Knock -knock -knock.
What the hell is in the closet?
Although Brent Griffis was entirely alone in his small and unkempt trailer, he felt as though the place was completely devoid of any presence –including his very own. He lived alone and had done so for many years now. He’d had visitors here once, but that was long ago. No one would or could bother to come see him now –even if they really wanted to.
Brent sat on the edge of his bed staring out the window above his dresser. Tattered curtains, which were at one time white but now lightly yellowed from years of exposure to nicotine smoke, hung at each side and billowed in slowly at each gentle push of the cool wet breeze from outside. It was late, darkness ruled the world beyond his window, there was very little to see but there was some vague semblance of comfort to the practice of gazing out it nonetheless.
Eerie shadows sometimes pranced quickly across the walls to taunt him as the occasional car would drive down the road just outside with its bright headlights on. Just then one was passing by, but Brent paid little attention to the commotion of its piercing lights or the cars’ noisy muffler as it crawled by –he could hear its old suspension utter a cranky clunky complaint too, as it plopped heavily over a speed-bump. The noisy beast idled a moment after –just before slowly moving on to fade into the distance. From the window in the back room, Brents’ bedroom, there was not much of a view of the road that passed through his row and he was not able to discern the type of car that passed, or its driver –if any.

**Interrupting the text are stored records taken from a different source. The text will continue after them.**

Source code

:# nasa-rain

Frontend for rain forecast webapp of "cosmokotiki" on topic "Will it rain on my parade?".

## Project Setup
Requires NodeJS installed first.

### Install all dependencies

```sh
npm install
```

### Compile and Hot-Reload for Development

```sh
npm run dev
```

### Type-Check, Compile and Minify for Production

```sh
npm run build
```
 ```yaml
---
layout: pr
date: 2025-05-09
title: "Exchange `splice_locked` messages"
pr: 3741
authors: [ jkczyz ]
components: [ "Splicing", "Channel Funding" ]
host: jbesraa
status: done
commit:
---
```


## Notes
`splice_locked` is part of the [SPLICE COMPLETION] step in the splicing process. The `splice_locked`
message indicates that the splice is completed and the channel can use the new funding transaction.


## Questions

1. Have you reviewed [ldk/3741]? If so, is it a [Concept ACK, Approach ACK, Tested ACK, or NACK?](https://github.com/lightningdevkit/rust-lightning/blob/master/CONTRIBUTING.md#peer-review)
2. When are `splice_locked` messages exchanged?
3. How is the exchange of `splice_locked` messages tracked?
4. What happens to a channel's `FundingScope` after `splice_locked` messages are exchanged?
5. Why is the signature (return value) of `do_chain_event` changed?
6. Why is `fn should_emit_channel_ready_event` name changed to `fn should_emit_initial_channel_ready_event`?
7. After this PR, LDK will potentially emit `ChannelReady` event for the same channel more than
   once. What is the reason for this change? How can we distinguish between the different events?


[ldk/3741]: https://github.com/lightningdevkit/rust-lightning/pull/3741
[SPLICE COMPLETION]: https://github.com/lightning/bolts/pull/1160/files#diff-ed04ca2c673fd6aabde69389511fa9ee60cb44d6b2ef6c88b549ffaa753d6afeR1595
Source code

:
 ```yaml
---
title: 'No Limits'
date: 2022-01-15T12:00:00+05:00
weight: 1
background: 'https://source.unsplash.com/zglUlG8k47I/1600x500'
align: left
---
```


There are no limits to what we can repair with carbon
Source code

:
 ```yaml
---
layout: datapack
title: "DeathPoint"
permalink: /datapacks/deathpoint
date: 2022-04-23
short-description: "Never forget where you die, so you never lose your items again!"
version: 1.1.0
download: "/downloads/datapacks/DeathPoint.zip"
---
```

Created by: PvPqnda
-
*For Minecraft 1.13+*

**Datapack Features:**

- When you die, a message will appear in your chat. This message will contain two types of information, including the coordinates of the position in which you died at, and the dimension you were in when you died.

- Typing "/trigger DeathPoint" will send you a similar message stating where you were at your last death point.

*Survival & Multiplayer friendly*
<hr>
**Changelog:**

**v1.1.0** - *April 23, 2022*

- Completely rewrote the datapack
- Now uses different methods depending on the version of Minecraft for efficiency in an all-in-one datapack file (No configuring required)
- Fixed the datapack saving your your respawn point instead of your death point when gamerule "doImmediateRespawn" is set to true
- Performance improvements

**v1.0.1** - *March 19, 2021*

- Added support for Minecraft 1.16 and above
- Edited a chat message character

He contemplated trying to rush outside to greet the car and its driver but he had little motivation to do so, having been disappointed too many times before, it would have been futile at best. He had gone out to see who had driven by the last time, but by the time he had made it outside to his porch there was no sign of the car or its driver –as if he’d imagined, or more likely hallucinated, the entire event. He had come back in from the rain, damp rain-water in his black hair, discouraged and indignant. Opening the door at that time of night was foolish to say the least. He had taken an un-needed risk. To be sure of his safety he had quickly locked the door up again. This had happened a few other times too –noisy phantom cars driving past, then disappearing into thin air.

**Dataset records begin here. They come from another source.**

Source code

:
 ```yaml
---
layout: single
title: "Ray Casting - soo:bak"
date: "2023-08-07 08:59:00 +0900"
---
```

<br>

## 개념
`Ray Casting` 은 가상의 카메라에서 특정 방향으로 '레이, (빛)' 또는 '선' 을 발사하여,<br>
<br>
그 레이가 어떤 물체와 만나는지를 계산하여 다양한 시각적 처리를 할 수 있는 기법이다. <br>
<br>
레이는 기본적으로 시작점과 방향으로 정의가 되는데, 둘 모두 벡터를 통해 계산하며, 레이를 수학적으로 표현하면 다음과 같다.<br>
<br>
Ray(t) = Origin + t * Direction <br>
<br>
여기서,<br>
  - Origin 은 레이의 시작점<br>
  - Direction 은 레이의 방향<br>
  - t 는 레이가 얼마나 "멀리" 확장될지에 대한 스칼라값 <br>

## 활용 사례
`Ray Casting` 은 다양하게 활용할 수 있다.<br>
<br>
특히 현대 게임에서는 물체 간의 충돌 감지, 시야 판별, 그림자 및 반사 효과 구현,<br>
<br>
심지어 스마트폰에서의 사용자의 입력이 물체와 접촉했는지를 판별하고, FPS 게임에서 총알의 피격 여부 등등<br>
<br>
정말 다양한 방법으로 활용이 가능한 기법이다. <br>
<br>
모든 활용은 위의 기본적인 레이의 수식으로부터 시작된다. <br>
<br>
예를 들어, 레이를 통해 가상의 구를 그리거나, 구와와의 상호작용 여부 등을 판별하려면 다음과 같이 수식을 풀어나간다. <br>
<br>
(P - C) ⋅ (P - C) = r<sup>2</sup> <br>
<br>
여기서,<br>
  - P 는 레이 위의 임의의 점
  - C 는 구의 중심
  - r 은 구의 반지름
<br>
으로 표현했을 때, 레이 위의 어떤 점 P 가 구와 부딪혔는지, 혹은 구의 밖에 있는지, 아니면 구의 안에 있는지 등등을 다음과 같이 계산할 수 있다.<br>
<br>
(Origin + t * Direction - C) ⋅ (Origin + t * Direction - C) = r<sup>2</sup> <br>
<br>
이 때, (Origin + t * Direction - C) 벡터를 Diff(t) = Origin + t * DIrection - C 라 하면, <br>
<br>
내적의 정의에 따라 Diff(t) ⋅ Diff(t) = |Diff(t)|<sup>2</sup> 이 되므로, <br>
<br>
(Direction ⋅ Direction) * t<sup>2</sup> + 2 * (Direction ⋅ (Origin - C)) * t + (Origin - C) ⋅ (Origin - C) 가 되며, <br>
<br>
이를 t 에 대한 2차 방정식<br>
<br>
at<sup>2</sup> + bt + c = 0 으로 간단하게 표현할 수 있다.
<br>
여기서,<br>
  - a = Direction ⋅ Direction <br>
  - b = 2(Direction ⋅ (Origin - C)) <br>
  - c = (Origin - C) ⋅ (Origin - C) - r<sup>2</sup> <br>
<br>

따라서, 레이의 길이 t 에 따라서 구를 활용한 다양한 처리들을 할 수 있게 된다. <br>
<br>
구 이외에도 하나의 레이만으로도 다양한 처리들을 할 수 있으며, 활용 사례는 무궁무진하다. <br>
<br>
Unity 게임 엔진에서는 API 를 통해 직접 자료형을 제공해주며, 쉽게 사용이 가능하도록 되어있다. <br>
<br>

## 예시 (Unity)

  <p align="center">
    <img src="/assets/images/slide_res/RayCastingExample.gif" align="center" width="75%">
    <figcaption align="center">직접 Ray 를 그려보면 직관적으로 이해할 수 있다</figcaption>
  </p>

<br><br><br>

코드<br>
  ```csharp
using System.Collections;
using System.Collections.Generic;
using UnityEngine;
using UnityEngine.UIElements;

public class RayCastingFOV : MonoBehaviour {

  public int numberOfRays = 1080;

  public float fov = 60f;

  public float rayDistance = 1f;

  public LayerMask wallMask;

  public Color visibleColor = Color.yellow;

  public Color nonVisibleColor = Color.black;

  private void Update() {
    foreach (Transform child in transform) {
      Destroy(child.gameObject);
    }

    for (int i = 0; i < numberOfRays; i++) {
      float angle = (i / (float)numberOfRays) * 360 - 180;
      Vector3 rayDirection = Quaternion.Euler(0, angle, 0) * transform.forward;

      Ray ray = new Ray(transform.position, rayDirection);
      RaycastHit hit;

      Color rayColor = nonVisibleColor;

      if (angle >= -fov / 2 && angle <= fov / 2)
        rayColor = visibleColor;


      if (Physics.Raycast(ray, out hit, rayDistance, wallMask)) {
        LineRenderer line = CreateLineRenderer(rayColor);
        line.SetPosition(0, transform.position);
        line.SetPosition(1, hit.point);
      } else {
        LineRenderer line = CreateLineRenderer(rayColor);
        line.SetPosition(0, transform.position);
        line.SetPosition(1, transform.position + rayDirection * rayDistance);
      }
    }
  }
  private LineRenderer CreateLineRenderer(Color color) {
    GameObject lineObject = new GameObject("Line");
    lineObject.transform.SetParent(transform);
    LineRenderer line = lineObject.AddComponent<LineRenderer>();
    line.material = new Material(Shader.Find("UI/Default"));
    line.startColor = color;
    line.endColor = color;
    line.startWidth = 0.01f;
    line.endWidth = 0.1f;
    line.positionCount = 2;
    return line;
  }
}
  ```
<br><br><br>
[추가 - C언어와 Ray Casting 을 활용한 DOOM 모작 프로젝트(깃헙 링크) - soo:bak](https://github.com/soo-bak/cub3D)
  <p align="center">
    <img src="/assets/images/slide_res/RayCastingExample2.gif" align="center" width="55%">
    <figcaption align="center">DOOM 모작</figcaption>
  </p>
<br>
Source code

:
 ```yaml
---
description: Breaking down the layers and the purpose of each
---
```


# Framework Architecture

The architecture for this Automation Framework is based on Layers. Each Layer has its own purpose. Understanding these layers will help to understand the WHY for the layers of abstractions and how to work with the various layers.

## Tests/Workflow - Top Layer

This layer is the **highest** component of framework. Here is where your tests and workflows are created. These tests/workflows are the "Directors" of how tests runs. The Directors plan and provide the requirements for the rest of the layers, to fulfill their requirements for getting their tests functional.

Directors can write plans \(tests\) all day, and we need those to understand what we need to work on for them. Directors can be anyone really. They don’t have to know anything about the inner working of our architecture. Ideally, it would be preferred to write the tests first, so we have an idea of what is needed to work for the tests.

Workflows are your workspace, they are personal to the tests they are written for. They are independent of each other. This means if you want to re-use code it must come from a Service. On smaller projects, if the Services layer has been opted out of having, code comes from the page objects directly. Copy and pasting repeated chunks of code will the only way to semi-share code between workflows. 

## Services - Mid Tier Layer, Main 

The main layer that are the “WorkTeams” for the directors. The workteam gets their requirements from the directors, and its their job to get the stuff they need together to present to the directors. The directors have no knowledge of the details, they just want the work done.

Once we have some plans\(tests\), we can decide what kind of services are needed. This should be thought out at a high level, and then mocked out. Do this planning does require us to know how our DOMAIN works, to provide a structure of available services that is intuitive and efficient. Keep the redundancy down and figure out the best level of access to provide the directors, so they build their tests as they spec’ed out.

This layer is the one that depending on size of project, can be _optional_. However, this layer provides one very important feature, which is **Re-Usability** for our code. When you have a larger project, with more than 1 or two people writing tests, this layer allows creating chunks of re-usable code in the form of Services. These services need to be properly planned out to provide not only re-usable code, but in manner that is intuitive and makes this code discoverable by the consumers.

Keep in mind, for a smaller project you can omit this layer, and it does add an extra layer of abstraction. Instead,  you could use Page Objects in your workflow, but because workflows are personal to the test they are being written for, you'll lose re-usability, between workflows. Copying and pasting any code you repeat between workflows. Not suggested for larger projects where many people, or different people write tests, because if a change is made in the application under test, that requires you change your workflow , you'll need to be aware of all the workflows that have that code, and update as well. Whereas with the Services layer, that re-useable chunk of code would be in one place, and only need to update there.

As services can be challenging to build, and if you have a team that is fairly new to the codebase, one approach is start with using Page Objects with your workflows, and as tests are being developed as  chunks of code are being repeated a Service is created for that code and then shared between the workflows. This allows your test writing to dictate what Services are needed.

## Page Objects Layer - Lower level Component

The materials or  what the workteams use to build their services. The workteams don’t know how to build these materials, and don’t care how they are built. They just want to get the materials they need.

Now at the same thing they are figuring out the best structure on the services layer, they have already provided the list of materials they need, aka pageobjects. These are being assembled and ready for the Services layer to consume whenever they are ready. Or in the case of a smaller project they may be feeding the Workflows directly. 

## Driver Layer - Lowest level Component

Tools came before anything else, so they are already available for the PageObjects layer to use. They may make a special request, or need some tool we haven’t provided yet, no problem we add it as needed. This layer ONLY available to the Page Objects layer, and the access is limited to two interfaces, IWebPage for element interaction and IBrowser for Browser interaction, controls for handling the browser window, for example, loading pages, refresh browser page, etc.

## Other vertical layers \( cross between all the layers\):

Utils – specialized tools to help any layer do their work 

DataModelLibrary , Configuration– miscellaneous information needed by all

He could manage to ignore the cars, their annoying bright lights, and their disturbing engine noises. The random shadows, however, were always disconcerting to Brent. Any movement within the trailer that was not from a known source was cause for anxiety. Brent had been hearing strange noises beyond the confines of his trailer from time to time at the most unexpected and unpleasant of moments. Such noises had not come to torment him on this evening. At least not yet.
All had been silent for many hours –until the thing in the closet began to stir.
Knock -knock -knock.
"Help me," something desperate whispered from within the closet.
What the hell could it be?
Brent ignored the request and its heavy breathing. Brent was determined to dismiss that he was hearing anything at all –deciding that the noises were all in his head. No one could be in there, it was too improbable. They’d had to have found a way inside the trailer first, and Brent had been sure that the doors were securely locked from the inside.
Knock -knock -knock –This time louder than before.
"Help me. Please," it pleaded desperately.
He tried to convince himself again, nothing could be in there, nothing could cry for help –nothing at all could be banging on the interior of the closets’ doors. He would not go look. He would not do it. He would not be tempted or fooled into opening the damned closet door. He feared that if he did, that if he gave in, there would be some unnatural and indescribable horror waiting for him within.
"Please…" a desperate cry from the closet again.
"Please…" again, but this time softer than the last.
"Please," a gentle whispering plea.
"Please," a faint whisper.
"Please…" barley audible.
Time passed and Brent sat almost motionless for nearly a quarter of an hour as he stared out the window into the steady rain. He persisted in ignoring the begging thing from within the hallway closet. He watched as the rain ran down the sides of the Trailer next door. It was so thick, and so dark, like black ink pouring in steady streams down the exterior wall of its dull white plastic siding. Just then there was a sudden movement from beyond the window of the Trailer next door…or had he imagined it? No, he was sure he had seen something. But what?
Brent quickly stood and reached for the window, it was only a few feet from the bed at most, grabbed the lower sash of the window and opened it. As he slid it up he simultaneously leaned his head out as far as he could –slightly straining and hurting his neck and shoulders in the process.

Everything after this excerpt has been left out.